[r6rs-discuss] Re: [campbell_at_mumble.net: Re: [Formal] Recursive exception handling considered harmful]
In regard to what Taylor R Campbell wrote:
Largely agree, however personally I prefer:
- The ability of functions to define named exception handlers via:
(catch (<exception/handler-name> <params>) <hander-code>), which will
be implicitly invoked upon an exception of that name being generated
within or propagated into its scope of its definition or subsequent
evaluations.
- The ability of functions to emit named exceptions within its scope
via: (throw (<exception/handler-name> <params>)).
Thereby hypothetically more simply:
(define (/ x y)
(if (= y 0) ; detect div-by-zero exception,
(throw (</:except> x y)) ; return thrown result, if any;
<compute-division>)) ; or otherwise computed value.
(define (some-function a b c)
(catch (</:except> n d) ; define local / handler
(if (and (= n 0) (= d 0)) 0 ; if 0/0 then return 0,
(throw (</:except> n d)))) ; else propagate exception.
(+ a (/ b c) (/ a c))) ; thereby local uses of (/ 0 0) return 0.

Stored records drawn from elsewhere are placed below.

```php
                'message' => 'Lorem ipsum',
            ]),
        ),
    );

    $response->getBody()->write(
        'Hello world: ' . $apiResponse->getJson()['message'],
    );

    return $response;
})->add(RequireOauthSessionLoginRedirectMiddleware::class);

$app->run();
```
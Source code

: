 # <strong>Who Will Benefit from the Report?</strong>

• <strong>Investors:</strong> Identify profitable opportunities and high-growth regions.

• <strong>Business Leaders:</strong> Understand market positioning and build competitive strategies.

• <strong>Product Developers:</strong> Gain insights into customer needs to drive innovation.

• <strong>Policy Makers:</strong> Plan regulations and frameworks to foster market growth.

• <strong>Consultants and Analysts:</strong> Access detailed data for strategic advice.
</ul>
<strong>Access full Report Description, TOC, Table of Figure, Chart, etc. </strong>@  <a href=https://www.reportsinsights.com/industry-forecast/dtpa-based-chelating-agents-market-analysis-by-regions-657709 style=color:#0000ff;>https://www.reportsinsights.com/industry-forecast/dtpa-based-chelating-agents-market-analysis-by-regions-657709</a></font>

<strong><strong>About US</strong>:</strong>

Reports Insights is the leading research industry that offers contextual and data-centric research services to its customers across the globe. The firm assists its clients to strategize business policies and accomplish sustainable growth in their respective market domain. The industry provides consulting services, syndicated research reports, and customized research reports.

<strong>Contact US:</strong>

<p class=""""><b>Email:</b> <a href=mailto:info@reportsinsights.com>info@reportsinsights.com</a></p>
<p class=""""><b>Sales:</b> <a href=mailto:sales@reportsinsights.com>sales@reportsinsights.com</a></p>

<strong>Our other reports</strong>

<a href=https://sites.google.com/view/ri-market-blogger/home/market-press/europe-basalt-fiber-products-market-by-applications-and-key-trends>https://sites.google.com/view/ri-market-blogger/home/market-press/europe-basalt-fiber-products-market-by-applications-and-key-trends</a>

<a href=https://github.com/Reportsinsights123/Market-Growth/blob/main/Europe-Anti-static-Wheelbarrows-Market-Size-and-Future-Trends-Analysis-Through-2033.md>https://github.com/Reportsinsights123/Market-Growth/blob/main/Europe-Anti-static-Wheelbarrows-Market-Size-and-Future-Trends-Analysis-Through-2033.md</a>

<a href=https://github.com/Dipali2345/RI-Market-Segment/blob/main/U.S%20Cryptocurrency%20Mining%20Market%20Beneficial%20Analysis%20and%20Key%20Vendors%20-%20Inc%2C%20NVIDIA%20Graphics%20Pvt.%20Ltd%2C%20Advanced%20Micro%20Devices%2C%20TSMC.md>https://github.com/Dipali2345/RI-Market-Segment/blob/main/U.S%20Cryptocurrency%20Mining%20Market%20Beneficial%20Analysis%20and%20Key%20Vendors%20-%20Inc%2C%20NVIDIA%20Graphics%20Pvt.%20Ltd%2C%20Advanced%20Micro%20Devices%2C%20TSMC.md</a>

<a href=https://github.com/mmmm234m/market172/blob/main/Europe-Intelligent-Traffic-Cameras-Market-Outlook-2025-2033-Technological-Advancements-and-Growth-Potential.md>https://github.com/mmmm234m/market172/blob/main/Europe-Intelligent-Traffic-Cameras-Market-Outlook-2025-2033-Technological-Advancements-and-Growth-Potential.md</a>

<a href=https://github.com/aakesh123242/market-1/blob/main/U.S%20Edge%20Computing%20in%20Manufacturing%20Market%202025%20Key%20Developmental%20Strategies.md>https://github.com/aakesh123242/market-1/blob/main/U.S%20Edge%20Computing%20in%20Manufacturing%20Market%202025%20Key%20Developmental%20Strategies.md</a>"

And thereby as previously suggested, a default handler may be defined and
which may be optionally overridden for the top-level scope which will catch
all otherwise uncaught exceptions, display errors and terminate evaluation,
or return a default value depending on the nature of the exception.
Where as in effect the exception behavior defined by a catch hander
becomes the default exception behavior for all such exceptions evaluated
within its scope until otherwise overridden within a hierarchically deeper
evaluation context; any function which relies on a particular default
exception behavior must define that catch behavior locally, or utilize
locally defined functions which have correspondingly defined their catch
behaviors to the default behaviors, or hypothetically call such sensitive
functions with explicit catch-handlers hypothetically via:
(try-with-catch (<some-function> ...)
(<exception/handler-name> <default-exception/handler-name>) ...)
Thereby default-catch-handlers may be specified for a particular call
which override any which may have been otherwise specified at outer
levels of evaluation hierarchy.
Thereby avoiding the explicit use of continuations, as just a thought.